*** Opening of Dataset records ***
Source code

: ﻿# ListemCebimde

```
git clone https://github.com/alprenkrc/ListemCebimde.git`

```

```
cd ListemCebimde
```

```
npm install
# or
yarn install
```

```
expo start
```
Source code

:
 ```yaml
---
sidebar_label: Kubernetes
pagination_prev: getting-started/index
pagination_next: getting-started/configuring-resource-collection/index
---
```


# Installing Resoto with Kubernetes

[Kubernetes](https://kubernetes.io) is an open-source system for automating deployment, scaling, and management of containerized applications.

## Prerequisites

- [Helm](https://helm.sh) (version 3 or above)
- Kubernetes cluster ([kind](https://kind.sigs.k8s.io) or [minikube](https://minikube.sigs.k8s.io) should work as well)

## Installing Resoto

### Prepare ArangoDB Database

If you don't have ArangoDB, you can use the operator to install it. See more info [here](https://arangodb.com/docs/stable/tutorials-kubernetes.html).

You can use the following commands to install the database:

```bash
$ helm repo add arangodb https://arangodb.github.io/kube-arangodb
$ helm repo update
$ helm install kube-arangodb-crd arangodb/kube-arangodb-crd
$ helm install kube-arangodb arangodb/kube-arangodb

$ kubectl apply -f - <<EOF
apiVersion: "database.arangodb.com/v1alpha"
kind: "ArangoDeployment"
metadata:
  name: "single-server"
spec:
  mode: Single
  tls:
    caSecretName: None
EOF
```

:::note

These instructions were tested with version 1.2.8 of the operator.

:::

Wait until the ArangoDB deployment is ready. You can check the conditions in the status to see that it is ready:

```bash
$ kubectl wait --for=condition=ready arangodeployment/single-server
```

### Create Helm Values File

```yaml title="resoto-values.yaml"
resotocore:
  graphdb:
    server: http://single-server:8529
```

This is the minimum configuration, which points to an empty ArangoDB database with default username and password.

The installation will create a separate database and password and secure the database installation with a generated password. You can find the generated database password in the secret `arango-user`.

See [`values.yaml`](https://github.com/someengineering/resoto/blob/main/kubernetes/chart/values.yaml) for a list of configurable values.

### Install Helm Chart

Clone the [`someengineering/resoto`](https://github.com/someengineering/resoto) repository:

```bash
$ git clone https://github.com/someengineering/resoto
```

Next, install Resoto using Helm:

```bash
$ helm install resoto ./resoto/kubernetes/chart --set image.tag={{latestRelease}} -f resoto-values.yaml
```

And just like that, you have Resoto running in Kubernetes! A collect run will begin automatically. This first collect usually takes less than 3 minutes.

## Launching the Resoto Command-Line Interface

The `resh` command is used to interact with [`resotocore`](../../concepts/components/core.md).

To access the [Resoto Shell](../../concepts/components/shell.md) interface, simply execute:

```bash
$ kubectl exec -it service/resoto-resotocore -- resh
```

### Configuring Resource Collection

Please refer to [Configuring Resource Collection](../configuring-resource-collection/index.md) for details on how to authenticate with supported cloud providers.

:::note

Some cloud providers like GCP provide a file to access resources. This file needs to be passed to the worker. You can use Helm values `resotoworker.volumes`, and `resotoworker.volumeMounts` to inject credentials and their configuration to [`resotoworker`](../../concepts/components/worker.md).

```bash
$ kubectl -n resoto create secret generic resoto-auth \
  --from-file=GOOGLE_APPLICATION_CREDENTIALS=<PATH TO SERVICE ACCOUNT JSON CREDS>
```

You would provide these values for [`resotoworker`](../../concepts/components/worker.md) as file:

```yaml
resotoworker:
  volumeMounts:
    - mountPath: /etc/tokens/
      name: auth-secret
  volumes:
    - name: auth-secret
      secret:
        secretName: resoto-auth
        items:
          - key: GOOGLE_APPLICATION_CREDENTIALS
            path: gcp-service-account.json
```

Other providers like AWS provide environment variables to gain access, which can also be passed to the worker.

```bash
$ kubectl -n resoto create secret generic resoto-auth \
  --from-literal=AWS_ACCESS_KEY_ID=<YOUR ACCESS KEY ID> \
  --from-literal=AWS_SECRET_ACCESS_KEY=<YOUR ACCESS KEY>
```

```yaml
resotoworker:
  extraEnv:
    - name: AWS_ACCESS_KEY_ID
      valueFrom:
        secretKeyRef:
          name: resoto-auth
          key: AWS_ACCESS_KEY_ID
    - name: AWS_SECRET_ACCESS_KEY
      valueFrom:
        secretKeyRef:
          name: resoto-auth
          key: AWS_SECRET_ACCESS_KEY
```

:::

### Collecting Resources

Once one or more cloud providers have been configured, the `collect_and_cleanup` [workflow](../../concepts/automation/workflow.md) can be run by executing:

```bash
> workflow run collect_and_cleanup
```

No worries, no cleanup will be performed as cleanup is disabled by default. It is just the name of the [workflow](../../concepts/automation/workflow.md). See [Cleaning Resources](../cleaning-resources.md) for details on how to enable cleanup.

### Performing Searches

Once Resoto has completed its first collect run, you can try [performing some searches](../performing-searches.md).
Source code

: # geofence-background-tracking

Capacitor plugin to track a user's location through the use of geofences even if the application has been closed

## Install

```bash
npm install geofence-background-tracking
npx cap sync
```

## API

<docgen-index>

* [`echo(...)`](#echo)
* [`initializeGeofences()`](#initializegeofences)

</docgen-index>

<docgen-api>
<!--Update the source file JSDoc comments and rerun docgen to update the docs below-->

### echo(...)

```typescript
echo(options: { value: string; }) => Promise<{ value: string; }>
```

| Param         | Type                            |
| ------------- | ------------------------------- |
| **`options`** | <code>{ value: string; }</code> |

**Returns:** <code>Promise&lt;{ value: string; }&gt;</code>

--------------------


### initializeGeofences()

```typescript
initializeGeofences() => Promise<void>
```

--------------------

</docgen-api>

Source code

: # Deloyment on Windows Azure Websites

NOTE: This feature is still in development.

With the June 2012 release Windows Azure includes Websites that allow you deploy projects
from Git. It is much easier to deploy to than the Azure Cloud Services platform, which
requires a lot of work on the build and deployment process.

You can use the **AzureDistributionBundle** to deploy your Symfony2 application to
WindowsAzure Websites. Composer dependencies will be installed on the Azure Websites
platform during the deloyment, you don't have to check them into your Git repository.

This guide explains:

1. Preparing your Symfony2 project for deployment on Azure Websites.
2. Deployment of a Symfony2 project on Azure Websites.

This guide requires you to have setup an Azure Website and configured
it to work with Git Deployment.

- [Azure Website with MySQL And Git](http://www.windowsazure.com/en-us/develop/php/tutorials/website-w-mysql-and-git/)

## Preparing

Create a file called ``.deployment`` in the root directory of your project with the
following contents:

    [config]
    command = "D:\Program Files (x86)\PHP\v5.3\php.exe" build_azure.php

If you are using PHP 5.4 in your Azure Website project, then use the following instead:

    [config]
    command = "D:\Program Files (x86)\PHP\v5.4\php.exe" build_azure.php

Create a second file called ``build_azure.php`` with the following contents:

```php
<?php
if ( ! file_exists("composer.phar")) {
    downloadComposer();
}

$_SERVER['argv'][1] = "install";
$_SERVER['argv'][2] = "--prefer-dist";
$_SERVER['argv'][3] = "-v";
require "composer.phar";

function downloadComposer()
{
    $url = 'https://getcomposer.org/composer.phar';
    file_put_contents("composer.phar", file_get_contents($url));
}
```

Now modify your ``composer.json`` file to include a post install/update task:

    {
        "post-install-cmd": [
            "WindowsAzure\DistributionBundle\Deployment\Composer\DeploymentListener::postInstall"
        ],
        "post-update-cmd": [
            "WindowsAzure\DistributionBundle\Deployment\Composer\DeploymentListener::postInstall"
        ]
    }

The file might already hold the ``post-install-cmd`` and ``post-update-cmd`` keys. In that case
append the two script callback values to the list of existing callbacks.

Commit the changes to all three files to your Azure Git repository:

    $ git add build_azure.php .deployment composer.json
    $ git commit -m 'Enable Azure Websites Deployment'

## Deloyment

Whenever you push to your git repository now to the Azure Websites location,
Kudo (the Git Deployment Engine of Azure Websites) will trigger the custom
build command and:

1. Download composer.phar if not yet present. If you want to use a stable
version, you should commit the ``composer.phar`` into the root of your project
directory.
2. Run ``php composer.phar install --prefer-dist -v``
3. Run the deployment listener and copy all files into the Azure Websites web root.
*** Close of Dataset records ***
• _Directions for this task_
Once you have counted every line above that contains the string "github", give that number and nothing more.

• _Response to the task_
5